Many small studies over the past decade have explored the possible benefits of this ubiquitous drug. But the field appears to be taking on fresh life as doctors test nicotine patches for neurological diseases in both children and the elderly, and drug companies race to concoct nicotine substitutes that carry fewer side effects.
At a conference Monday, doctors said the field's first gold-standard study – one in which dummy treatments are rigorously compared with the real thing – suggests the patch shows real promise in children with Tourette's syndrome, a strange affliction in which victims are beset by spates of tics, shouted obscenities and violent urges.
Still, nicotine has many drawbacks, including its unsavory reputation as the addictive grabber in cigarettes. Some experts believe nicotine's real future is in fake forms of the drug.
"The problem with nicotine is that it is nicotine. You're asking parents to put their kids on nicotine," said Dr. Paul R. Sanberg of the University of South Florida, who has tested the drug on more than 100 young Tourette's patients.
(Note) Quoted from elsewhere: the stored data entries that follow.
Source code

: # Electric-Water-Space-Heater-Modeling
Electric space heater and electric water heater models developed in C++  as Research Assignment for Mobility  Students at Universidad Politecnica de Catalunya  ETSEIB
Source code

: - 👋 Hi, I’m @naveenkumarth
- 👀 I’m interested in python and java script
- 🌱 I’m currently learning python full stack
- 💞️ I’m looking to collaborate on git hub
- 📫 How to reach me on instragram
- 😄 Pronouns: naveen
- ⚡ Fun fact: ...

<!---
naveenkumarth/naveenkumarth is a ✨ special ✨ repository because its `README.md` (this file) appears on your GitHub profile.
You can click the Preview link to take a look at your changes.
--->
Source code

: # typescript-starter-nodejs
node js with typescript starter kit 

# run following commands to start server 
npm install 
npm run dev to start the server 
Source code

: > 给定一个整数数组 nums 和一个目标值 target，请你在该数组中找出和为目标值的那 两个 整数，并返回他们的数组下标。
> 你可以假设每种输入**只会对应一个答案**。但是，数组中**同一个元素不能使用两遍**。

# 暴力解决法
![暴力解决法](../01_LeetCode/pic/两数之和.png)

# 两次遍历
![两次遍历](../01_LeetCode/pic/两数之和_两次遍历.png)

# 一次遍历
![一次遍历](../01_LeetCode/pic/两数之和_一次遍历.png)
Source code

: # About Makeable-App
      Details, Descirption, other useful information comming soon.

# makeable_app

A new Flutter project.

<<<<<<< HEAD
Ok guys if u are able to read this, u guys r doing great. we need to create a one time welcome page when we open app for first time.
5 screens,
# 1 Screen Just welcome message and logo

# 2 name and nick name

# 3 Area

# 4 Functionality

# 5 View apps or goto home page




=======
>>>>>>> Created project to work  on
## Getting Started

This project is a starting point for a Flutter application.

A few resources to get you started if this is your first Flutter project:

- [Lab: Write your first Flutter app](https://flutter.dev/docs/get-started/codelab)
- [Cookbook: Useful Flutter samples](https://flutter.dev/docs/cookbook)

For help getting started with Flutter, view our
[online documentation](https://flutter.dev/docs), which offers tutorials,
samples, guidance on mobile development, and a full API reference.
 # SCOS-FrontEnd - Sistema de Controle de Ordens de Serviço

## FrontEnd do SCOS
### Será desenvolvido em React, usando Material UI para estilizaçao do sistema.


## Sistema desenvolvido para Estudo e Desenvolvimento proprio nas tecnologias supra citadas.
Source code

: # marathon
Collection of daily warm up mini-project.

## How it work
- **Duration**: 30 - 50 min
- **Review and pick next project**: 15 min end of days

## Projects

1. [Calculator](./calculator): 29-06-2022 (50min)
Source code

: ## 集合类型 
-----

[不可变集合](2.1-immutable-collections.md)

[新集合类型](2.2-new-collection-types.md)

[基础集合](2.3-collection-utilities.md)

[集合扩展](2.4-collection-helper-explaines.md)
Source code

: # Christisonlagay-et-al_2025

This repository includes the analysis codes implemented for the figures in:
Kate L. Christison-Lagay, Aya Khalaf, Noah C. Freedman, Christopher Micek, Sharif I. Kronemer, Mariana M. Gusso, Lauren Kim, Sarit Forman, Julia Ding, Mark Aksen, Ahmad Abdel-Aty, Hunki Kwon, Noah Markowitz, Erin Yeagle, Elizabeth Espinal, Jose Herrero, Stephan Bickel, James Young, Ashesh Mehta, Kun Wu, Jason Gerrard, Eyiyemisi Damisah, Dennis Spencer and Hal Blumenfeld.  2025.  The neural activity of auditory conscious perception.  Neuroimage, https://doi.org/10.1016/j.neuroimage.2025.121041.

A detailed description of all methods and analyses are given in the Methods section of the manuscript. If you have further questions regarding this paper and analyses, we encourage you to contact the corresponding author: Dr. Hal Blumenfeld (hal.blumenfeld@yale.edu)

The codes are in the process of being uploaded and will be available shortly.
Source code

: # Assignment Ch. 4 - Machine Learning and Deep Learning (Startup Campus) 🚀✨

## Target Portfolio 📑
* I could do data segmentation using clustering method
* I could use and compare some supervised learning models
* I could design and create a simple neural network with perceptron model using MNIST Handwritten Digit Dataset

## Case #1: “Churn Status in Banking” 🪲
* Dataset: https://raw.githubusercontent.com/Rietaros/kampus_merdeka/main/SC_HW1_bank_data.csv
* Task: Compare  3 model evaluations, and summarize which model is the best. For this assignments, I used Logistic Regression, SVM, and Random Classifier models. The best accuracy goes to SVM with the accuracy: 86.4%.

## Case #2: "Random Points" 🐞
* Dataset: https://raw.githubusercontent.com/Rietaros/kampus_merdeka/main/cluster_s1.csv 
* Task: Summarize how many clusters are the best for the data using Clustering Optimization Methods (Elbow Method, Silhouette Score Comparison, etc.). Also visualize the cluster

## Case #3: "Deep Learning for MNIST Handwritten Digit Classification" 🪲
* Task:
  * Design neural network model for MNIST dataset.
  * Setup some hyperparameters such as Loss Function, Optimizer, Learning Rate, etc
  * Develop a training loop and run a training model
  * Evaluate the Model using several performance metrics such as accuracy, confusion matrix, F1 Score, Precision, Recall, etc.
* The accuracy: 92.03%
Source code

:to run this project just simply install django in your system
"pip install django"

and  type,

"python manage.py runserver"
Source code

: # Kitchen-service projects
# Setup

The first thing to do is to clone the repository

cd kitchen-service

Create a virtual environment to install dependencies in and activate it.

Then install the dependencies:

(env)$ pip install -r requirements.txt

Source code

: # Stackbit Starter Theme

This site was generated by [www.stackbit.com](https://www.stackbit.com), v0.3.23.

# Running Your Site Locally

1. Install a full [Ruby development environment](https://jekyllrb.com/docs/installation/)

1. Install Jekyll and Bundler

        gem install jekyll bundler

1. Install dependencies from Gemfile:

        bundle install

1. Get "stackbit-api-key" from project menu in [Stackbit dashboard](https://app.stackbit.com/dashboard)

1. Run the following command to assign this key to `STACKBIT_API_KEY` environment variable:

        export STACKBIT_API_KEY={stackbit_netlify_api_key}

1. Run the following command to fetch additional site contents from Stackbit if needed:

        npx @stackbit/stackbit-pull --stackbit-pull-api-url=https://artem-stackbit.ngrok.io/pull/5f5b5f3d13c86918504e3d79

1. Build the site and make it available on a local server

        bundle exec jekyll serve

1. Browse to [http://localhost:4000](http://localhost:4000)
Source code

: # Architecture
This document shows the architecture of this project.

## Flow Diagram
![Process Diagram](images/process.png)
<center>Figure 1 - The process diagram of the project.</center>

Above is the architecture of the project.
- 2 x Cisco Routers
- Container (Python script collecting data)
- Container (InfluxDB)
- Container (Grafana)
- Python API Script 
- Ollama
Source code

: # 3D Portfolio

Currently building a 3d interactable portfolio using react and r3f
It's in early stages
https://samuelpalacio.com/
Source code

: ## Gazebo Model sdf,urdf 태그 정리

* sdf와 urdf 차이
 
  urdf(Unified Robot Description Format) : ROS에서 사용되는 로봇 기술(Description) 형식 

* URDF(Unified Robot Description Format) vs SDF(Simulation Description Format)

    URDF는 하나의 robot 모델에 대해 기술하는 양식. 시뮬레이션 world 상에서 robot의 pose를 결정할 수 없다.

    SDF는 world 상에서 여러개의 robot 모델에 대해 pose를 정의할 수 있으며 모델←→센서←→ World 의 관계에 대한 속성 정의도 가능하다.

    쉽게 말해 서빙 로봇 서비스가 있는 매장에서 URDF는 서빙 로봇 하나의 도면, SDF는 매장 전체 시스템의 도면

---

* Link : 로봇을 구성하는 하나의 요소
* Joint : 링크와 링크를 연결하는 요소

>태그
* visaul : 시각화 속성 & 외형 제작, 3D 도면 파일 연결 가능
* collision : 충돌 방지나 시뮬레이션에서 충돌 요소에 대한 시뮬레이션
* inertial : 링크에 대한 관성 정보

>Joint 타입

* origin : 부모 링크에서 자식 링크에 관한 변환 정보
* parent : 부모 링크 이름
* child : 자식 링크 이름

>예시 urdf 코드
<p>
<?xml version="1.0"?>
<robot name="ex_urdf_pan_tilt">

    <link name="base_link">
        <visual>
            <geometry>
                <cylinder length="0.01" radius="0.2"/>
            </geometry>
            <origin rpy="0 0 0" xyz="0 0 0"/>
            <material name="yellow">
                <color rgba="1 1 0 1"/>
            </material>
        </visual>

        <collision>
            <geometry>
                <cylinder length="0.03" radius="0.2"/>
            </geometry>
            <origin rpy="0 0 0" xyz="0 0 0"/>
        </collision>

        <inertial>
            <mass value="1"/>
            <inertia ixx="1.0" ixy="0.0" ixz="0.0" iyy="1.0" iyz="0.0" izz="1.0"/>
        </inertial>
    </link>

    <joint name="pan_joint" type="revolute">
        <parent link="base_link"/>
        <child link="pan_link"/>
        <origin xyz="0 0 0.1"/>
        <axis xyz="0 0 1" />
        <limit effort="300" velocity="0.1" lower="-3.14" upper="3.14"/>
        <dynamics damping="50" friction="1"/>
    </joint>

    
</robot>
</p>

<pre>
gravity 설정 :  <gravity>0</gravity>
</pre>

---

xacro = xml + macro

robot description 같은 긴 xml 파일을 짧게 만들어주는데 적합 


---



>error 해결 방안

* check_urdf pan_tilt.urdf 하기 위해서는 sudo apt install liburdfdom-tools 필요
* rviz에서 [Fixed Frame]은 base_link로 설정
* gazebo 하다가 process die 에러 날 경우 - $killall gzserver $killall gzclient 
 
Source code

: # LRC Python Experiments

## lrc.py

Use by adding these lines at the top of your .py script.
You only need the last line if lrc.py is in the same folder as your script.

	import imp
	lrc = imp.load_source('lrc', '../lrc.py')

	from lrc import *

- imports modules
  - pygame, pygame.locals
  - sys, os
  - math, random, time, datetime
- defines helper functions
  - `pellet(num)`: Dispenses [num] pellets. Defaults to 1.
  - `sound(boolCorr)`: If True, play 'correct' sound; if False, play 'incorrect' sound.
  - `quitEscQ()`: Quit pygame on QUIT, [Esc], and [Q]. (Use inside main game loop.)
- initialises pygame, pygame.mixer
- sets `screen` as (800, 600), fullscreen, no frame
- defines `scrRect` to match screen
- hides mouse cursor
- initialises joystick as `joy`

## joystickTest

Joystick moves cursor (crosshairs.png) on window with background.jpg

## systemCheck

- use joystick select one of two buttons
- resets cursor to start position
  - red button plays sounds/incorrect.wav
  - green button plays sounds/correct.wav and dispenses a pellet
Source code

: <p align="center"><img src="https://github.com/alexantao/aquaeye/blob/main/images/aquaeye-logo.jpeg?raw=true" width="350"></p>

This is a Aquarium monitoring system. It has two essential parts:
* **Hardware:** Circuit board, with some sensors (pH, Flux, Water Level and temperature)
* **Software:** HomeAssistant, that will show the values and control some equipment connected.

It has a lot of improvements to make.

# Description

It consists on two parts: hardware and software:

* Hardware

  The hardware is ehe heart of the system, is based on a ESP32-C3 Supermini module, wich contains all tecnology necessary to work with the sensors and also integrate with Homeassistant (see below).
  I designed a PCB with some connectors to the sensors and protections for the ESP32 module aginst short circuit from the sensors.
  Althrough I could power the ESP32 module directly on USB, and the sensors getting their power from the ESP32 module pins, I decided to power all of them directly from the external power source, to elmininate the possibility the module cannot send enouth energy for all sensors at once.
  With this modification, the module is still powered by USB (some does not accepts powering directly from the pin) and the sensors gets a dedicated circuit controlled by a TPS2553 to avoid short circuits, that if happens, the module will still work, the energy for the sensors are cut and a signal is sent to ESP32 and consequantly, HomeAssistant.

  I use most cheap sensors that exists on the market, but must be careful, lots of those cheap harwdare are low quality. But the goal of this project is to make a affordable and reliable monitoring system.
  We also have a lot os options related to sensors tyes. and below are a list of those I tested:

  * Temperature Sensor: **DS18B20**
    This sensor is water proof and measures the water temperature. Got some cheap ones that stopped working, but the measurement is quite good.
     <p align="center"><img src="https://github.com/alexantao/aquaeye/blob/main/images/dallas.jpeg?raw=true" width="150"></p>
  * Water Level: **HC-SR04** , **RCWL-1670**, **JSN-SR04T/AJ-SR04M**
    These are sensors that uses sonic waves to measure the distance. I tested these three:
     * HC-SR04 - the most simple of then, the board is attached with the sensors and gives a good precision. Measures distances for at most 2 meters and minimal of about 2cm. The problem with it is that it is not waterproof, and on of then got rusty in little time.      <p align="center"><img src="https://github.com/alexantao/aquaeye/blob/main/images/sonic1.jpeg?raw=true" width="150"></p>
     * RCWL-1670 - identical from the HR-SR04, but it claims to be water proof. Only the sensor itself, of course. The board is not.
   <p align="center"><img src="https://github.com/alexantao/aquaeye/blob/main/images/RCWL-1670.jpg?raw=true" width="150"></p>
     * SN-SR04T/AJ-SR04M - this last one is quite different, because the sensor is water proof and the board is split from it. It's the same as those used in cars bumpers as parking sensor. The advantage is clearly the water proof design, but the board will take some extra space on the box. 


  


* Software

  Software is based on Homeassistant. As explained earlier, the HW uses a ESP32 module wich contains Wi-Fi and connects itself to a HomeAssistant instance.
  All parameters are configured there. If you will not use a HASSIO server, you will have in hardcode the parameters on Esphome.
Typically, doctors treat Tourette's with Haldol, a powerful tranquilizer that is also used against schizophrenia. In the latest study, Sanberg and colleagues combined nicotine patches and Haldol in 70 children, half of whom got dummy patches.
The study found those on nicotine did better and were able to control their symptoms with lower than usual doses of Haldol. "The data suggest that a low-dose nicotine patch may be useful in Tourette's syndrome," said Sanberg.
He and others experimenting with nicotine described their research at a conference in Washington sponsored by the American Association for the Advancement of Science.
Nicotine patches and gum are available in drugstores without prescriptions. They are intended to help smokers wean themselves off cigarettes.
The researchers cautioned that smoking is a bad way to get medical nicotine. Besides the obvious cancer risk, drug levels spike much higher in cigarettes.
They also say more research is needed before nicotine patches become routine to treat diseases. However, Sanberg said that if Tourette's patients cannot control their symptoms with standard drugs, a low-dose patch might be worth trying.
Nicotine has been tested for many years in small-scale experiments against Alzheimer's disease and more recently against Parkinson's disease. Parkinson's causes tremors, rigid limbs and a shuffling walk, and like Alzheimer's, it may also result in problems with memory and thinking.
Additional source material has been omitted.